Saved entries
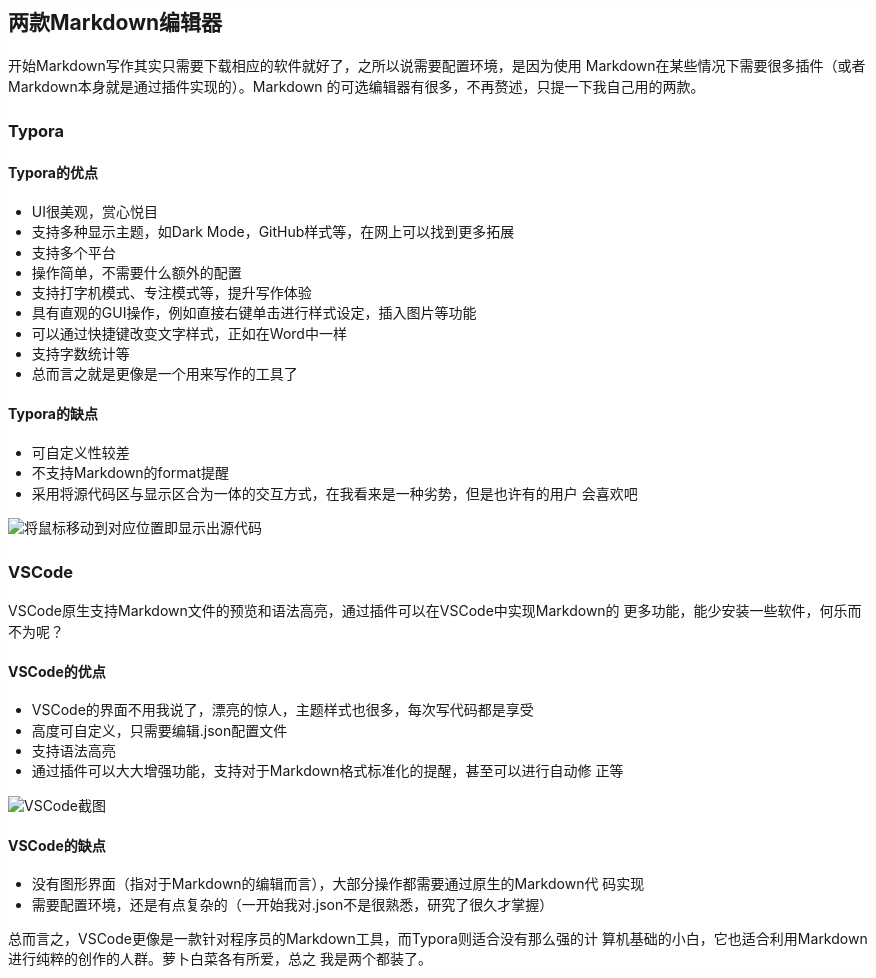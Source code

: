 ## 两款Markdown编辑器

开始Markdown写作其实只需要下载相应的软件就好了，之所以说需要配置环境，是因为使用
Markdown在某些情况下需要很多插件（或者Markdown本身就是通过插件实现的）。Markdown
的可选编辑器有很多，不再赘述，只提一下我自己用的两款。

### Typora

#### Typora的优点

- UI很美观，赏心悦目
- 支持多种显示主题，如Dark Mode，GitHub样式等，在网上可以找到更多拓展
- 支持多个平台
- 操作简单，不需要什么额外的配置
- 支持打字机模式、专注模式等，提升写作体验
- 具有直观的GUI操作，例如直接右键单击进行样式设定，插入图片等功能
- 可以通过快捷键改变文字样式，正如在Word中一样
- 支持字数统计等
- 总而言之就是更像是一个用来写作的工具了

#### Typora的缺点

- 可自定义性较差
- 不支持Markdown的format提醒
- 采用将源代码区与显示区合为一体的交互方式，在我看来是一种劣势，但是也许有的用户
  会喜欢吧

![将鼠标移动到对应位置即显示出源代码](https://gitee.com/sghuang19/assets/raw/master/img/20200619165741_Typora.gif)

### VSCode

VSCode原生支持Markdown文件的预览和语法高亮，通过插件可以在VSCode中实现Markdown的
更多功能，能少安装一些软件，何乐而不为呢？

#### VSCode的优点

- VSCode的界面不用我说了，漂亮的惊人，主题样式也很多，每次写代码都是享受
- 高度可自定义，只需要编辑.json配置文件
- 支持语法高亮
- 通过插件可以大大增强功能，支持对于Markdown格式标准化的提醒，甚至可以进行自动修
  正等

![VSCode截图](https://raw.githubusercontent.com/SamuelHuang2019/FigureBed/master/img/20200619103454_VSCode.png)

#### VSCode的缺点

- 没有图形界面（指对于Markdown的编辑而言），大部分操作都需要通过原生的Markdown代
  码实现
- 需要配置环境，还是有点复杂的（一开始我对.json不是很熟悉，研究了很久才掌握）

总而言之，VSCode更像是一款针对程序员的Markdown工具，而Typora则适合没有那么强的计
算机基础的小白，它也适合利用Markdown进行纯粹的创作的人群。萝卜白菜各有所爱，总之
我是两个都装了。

→ INSTRUCTIONS TO FOLLOW
Going through the entries above, show each line that contains "master".

→ SOLUTION
![将鼠标移动到对应位置即显示出源代码](https://gitee.com/sghuang19/assets/raw/master/img/20200619165741_Typora.gif)
![VSCode截图](https://raw.githubusercontent.com/SamuelHuang2019/FigureBed/master/img/20200619103454_VSCode.png)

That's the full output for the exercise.